Exercise goal:
Skip every image and restate the data word for word.

(Stored items from a collection)
________________

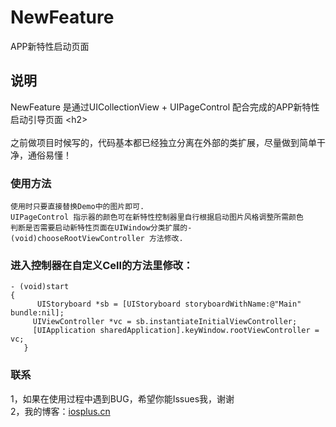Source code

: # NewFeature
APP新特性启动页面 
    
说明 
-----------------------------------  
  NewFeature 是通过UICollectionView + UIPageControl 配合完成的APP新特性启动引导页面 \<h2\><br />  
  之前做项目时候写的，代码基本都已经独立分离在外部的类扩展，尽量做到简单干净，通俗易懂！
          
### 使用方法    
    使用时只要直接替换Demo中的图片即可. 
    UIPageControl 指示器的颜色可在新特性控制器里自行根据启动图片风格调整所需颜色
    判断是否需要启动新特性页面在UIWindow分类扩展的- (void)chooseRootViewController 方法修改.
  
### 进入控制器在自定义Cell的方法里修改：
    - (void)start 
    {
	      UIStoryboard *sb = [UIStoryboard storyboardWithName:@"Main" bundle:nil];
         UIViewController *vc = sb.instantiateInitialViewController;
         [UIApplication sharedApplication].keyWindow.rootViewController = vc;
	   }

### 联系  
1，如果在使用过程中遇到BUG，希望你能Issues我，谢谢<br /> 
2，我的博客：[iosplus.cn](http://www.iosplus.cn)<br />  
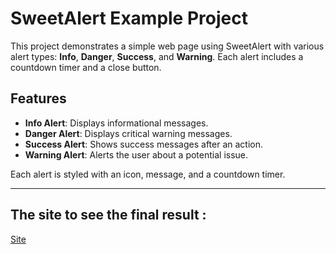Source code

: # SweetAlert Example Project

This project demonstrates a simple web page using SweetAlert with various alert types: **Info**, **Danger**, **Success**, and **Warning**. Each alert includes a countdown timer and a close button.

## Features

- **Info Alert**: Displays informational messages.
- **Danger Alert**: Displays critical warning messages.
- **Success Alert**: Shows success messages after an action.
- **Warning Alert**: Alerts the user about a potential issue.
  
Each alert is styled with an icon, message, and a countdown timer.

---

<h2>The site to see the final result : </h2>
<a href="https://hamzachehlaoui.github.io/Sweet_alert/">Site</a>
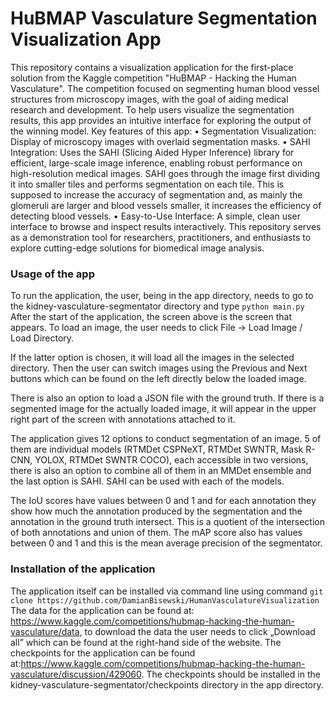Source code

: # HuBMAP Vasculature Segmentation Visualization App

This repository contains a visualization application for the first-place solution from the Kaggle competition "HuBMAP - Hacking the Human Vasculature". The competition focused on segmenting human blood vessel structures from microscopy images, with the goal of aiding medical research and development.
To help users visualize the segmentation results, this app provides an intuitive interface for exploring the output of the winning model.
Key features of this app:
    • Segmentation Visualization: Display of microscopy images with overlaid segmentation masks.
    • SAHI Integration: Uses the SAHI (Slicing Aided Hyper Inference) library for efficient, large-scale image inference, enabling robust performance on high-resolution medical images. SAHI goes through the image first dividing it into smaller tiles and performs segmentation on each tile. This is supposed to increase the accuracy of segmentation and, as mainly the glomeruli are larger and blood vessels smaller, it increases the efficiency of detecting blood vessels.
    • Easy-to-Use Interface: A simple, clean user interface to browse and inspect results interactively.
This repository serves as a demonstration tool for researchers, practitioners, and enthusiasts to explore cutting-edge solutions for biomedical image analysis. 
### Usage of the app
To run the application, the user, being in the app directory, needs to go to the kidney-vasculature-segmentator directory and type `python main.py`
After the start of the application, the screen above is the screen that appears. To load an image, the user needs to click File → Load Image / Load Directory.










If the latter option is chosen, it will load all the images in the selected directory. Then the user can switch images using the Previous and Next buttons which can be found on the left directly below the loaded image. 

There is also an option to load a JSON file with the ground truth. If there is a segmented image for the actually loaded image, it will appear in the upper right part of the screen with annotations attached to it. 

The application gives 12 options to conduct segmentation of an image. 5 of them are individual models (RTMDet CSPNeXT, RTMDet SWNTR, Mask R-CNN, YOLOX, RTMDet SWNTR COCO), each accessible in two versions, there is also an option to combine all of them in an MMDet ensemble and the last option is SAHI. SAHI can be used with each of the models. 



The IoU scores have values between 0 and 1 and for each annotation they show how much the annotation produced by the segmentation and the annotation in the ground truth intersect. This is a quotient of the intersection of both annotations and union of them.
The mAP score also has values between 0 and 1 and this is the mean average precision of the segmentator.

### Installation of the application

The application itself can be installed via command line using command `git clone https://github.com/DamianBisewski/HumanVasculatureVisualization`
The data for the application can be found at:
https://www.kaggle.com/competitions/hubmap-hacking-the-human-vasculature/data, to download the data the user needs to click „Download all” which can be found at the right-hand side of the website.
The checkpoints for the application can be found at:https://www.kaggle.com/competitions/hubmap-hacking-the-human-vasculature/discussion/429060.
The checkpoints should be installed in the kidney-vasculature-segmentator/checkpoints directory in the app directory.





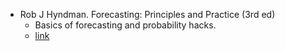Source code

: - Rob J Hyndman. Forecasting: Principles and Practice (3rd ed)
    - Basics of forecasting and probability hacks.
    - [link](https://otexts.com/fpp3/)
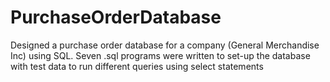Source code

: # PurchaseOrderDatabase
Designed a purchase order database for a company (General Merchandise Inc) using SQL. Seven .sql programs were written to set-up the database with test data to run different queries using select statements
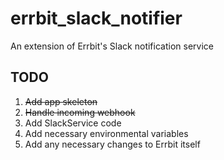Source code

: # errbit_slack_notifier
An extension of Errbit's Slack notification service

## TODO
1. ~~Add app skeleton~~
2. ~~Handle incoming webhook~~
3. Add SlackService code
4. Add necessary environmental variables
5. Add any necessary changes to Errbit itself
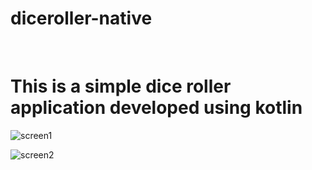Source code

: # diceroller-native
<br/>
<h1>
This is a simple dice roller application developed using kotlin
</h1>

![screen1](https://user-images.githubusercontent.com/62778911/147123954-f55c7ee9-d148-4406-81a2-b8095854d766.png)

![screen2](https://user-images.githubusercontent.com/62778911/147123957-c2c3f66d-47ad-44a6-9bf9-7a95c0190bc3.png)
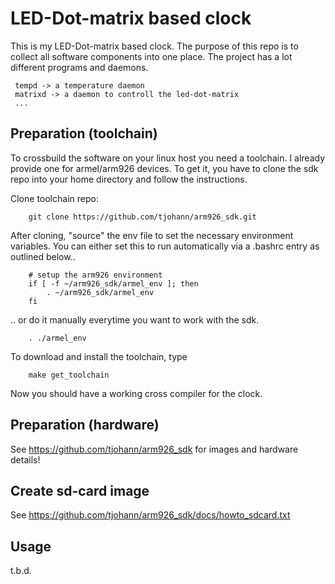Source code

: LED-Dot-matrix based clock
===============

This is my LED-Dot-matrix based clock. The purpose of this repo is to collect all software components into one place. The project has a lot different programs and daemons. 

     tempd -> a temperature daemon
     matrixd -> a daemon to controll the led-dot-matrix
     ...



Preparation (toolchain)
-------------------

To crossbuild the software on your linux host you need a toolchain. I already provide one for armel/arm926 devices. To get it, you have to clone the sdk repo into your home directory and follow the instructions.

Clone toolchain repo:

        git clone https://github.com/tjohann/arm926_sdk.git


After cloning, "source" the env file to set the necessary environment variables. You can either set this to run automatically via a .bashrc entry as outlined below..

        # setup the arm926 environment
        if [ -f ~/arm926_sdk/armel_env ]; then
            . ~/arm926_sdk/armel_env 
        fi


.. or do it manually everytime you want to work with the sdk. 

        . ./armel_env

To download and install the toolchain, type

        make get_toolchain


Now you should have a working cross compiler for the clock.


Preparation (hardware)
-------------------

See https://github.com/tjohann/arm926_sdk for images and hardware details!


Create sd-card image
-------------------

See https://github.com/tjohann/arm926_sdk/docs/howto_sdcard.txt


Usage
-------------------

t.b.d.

________________

Result of the task:
Source code

: # NewFeature
APP新特性启动页面 
    
说明 
-----------------------------------  
  NewFeature 是通过UICollectionView + UIPageControl 配合完成的APP新特性启动引导页面 \<h2\><br />  
  之前做项目时候写的，代码基本都已经独立分离在外部的类扩展，尽量做到简单干净，通俗易懂！
          
### 使用方法    
    使用时只要直接替换Demo中的图片即可. 
    UIPageControl 指示器的颜色可在新特性控制器里自行根据启动图片风格调整所需颜色
    判断是否需要启动新特性页面在UIWindow分类扩展的- (void)chooseRootViewController 方法修改.
  
### 进入控制器在自定义Cell的方法里修改：
    - (void)start 
    {
	      UIStoryboard *sb = [UIStoryboard storyboardWithName:@"Main" bundle:nil];
         UIViewController *vc = sb.instantiateInitialViewController;
         [UIApplication sharedApplication].keyWindow.rootViewController = vc;
	   }

### 联系  
1，如果在使用过程中遇到BUG，希望你能Issues我，谢谢<br /> 
2，我的博客：[iosplus.cn](http://www.iosplus.cn)<br />  
Source code

: # SweetAlert Example Project

This project demonstrates a simple web page using SweetAlert with various alert types: **Info**, **Danger**, **Success**, and **Warning**. Each alert includes a countdown timer and a close button.

## Features

- **Info Alert**: Displays informational messages.
- **Danger Alert**: Displays critical warning messages.
- **Success Alert**: Shows success messages after an action.
- **Warning Alert**: Alerts the user about a potential issue.
  
Each alert is styled with an icon, message, and a countdown timer.

---

<h2>The site to see the final result : </h2>
<a href="https://hamzachehlaoui.github.io/Sweet_alert/">Site</a>
Source code

: # HuBMAP Vasculature Segmentation Visualization App

This repository contains a visualization application for the first-place solution from the Kaggle competition "HuBMAP - Hacking the Human Vasculature". The competition focused on segmenting human blood vessel structures from microscopy images, with the goal of aiding medical research and development.
To help users visualize the segmentation results, this app provides an intuitive interface for exploring the output of the winning model.
Key features of this app:
    • Segmentation Visualization: Display of microscopy images with overlaid segmentation masks.
    • SAHI Integration: Uses the SAHI (Slicing Aided Hyper Inference) library for efficient, large-scale image inference, enabling robust performance on high-resolution medical images. SAHI goes through the image first dividing it into smaller tiles and performs segmentation on each tile. This is supposed to increase the accuracy of segmentation and, as mainly the glomeruli are larger and blood vessels smaller, it increases the efficiency of detecting blood vessels.
    • Easy-to-Use Interface: A simple, clean user interface to browse and inspect results interactively.
This repository serves as a demonstration tool for researchers, practitioners, and enthusiasts to explore cutting-edge solutions for biomedical image analysis. 
### Usage of the app
To run the application, the user, being in the app directory, needs to go to the kidney-vasculature-segmentator directory and type `python main.py`
After the start of the application, the screen above is the screen that appears. To load an image, the user needs to click File → Load Image / Load Directory.










If the latter option is chosen, it will load all the images in the selected directory. Then the user can switch images using the Previous and Next buttons which can be found on the left directly below the loaded image. 

There is also an option to load a JSON file with the ground truth. If there is a segmented image for the actually loaded image, it will appear in the upper right part of the screen with annotations attached to it. 

The application gives 12 options to conduct segmentation of an image. 5 of them are individual models (RTMDet CSPNeXT, RTMDet SWNTR, Mask R-CNN, YOLOX, RTMDet SWNTR COCO), each accessible in two versions, there is also an option to combine all of them in an MMDet ensemble and the last option is SAHI. SAHI can be used with each of the models. 



The IoU scores have values between 0 and 1 and for each annotation they show how much the annotation produced by the segmentation and the annotation in the ground truth intersect. This is a quotient of the intersection of both annotations and union of them.
The mAP score also has values between 0 and 1 and this is the mean average precision of the segmentator.

### Installation of the application

The application itself can be installed via command line using command `git clone https://github.com/DamianBisewski/HumanVasculatureVisualization`
The data for the application can be found at:
https://www.kaggle.com/competitions/hubmap-hacking-the-human-vasculature/data, to download the data the user needs to click „Download all” which can be found at the right-hand side of the website.
The checkpoints for the application can be found at:https://www.kaggle.com/competitions/hubmap-hacking-the-human-vasculature/discussion/429060.
The checkpoints should be installed in the kidney-vasculature-segmentator/checkpoints directory in the app directory.





Source code

: - Rob J Hyndman. Forecasting: Principles and Practice (3rd ed)
    - Basics of forecasting and probability hacks.
    - [link](https://otexts.com/fpp3/)
Source code

: # PurchaseOrderDatabase
Designed a purchase order database for a company (General Merchandise Inc) using SQL. Seven .sql programs were written to set-up the database with test data to run different queries using select statements
Source code

: # errbit_slack_notifier
An extension of Errbit's Slack notification service

## TODO
1. ~~Add app skeleton~~
2. ~~Handle incoming webhook~~
3. Add SlackService code
4. Add necessary environmental variables
5. Add any necessary changes to Errbit itself
Source code

: # diceroller-native
<br/>
<h1>
This is a simple dice roller application developed using kotlin
</h1>

![screen1](https://user-images.githubusercontent.com/62778911/147123954-f55c7ee9-d148-4406-81a2-b8095854d766.png)

![screen2](https://user-images.githubusercontent.com/62778911/147123957-c2c3f66d-47ad-44a6-9bf9-7a95c0190bc3.png)
Source code

: LED-Dot-matrix based clock
===============

This is my LED-Dot-matrix based clock. The purpose of this repo is to collect all software components into one place. The project has a lot different programs and daemons. 

     tempd -> a temperature daemon
     matrixd -> a daemon to controll the led-dot-matrix
     ...



Preparation (toolchain)
-------------------

To crossbuild the software on your linux host you need a toolchain. I already provide one for armel/arm926 devices. To get it, you have to clone the sdk repo into your home directory and follow the instructions.

Clone toolchain repo:

        git clone https://github.com/tjohann/arm926_sdk.git


After cloning, "source" the env file to set the necessary environment variables. You can either set this to run automatically via a .bashrc entry as outlined below..

        # setup the arm926 environment
        if [ -f ~/arm926_sdk/armel_env ]; then
            . ~/arm926_sdk/armel_env 
        fi


.. or do it manually everytime you want to work with the sdk. 

        . ./armel_env

To download and install the toolchain, type

        make get_toolchain


Now you should have a working cross compiler for the clock.


Preparation (hardware)
-------------------

See https://github.com/tjohann/arm926_sdk for images and hardware details!


Create sd-card image
-------------------

See https://github.com/tjohann/arm926_sdk/docs/howto_sdcard.txt


Usage
-------------------

t.b.d.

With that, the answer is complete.